Glattbrugg/Bologna. Con motori nuovi e sobri nei consumi, un’estetica più raffinata, la tecnica perfezionata nei dettagli e l’offerta di allestimenti ancora più vasta, dal febbraio 2007la Opel Astra sarà pronta per prendere la via del successo. L’intera famiglia Astra, dalla versione cinque porte passando per la Caravan e la sportiva GTC tre porte e fino alla dinamicamente elegante Cabrio-Coupé TwinTop, approfitta appieno della cura di ringiovanimento generale. La “prima” mondiale della nuova Opel Astra, che può essere ordinata da subito a prezzi vantaggiosi, quasi invariati, a partire da 21'150 franchi (Astra 1.4 Twinport 5 porte, 5 marce), avrà luogo al Bologna Motorshow (7 – 17 dicembre).

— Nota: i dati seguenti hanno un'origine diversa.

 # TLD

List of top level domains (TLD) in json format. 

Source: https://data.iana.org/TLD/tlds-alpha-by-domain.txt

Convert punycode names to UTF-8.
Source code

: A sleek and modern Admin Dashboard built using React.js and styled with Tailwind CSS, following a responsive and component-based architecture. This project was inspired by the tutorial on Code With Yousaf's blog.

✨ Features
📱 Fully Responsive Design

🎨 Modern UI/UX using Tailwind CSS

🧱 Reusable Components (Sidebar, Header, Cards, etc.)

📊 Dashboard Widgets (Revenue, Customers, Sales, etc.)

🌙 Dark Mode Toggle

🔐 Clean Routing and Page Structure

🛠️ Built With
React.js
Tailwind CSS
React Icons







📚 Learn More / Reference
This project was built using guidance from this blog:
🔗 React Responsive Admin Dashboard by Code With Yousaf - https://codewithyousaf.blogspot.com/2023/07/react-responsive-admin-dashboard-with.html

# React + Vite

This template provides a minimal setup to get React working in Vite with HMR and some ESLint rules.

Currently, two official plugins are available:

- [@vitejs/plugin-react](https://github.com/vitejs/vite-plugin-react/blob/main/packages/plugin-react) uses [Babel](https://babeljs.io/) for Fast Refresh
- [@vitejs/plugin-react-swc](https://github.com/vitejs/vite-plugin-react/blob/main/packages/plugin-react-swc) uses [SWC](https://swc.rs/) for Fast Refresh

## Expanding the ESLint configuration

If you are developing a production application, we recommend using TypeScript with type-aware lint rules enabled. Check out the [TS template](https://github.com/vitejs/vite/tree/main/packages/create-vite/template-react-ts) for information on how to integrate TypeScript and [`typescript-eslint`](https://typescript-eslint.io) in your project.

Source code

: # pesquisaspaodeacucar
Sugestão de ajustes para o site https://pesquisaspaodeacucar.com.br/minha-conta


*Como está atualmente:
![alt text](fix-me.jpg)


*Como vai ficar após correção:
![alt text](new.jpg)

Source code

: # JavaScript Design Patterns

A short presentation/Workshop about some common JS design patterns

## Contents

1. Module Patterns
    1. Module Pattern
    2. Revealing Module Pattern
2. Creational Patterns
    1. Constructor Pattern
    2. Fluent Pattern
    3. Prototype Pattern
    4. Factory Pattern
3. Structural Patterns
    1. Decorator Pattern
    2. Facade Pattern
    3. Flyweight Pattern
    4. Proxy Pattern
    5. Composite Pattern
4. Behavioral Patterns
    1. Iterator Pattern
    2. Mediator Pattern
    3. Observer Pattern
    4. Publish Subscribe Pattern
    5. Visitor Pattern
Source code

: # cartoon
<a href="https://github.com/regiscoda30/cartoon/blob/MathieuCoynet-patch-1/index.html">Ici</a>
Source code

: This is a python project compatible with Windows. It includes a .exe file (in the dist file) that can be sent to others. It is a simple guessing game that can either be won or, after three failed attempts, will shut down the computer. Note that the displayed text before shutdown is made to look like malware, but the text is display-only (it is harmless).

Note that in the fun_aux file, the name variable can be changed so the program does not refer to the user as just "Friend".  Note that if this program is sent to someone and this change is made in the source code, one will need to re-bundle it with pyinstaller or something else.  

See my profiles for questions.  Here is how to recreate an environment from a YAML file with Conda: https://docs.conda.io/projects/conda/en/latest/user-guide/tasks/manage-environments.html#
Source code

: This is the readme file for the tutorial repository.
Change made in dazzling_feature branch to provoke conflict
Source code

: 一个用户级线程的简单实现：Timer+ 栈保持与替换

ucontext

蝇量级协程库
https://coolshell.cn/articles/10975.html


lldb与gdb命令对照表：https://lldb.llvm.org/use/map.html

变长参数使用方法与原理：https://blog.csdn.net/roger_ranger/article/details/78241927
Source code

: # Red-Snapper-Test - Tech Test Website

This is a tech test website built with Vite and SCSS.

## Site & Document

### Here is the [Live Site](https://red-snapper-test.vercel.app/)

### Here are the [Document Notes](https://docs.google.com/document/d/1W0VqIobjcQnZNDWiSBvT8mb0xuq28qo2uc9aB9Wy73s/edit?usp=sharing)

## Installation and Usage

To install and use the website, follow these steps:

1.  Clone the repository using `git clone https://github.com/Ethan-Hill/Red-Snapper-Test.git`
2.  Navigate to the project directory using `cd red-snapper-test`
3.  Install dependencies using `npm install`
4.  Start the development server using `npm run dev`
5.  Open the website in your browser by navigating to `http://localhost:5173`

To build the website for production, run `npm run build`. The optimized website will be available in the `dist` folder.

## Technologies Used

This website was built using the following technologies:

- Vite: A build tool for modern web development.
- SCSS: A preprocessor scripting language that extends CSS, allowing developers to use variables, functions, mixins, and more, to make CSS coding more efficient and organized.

Dall’inizio della commercializzazione, nel marzo 2004, della terza generazione Astra sono stati venduti più di 1,2 milioni di esemplari. Questa vettura assume quindi un ruolo di leader nel combattuto segmento delle compatte e nelle statistiche delle immatricolazioni a livello europeo. La bestseller si presenterà in futuro con dieci diverse versioni di motorizzazione, da 90 a 240 CV.




„Per noi, la Astra, il numero uno dei modelli di gran serie, che può imporsi con successo sul mercato contro una concorrenza agguerrita, assume un’importanza notevole. Di conseguenza, la sua nuova edizione è stata oggetto, da parte nostra, di cure e attenzioni particolari. Risultato: un’auto da cima a fondo estremamente attrattiva e perciò di grande successo, che ha acquisito adesso un valore ancora maggiore. L’incremento in fatto di prestazioni, economia, comfort, sicurezza e pretesa, ben percepibile da parte del cliente, contribuirà a rafforzare ulteriormente la posizione della Astra in Europa.“

Carl-Peter Forster, presidente GM Europe


Nuovo programma di motori: maggior potenza e minor consumo
Con i due nuovi propulsori a benzina di 1,6 litri, il programma Astra è completato con efficienti alternative di motorizzazione. Questi motori dispongono già ora dei requisiti necessari per rispettare i valori limite imposti dalle future e severe norme sulle emissioni.
Per il nuovo 1.6 ECOTEC, di 85 kW/115 CV, l’aumento di dieci CV di potenza rispetto al motore di base 1,6 litri TWINPORT (77 kW/105 CV), montato finora, e la coppia motrice aumentata di cinque newtonmetri, assicurano prestazioni su strada ancora migliori. Esso permette alla Astra GTC di scattare da fermo a 100 km/h in 11,6 secondi e di raggiungere la velocità massima di 193 km/h. Questo propulsore, dal peso ottimizzato, è dotato di tecnologia „Cam-Phase“. Si tratta della fasatura dei due alberi a camme, adeguata alle condizioni di marcia mediante un regolatore a palette azionato idraulicamente. In questo modo, la fasatura delle valvole del lato immissione e di quello di scarico viene conformata dinamicamente alle condizioni di funzionamento del momento. Questo permette di ridurre ulteriormente i consumi e le emissioni. Sulla versione cinque porte di 115 CV, con cambio robotizzato Easytronic cinque marce, attraverso gli iniettori passano solamente 6,5 litri di super ogni 100 chilometri.
Un altrettanto impressionante divario fra prestazioni ed economia è la caratteristica principale del nuovo 1.6 turbo, di 132 kW/180 CV, che prende il posto del 2,0 litri turbo (125 kW/170 CV). Pur permettendo prestazioni superiori (velocità massima della Astra GTC: 223 km/h; scatto 0 - 100 km/h: 8,2 secondi), il turbomotore, più leggero, si accontenta in media di 7,7 litri ai 100 chilometri. Questo significa un’economia di 1,3 litri di benzina super rispetto al motore di riferimento e anche un minor consumo totale di oltre 13 per cento.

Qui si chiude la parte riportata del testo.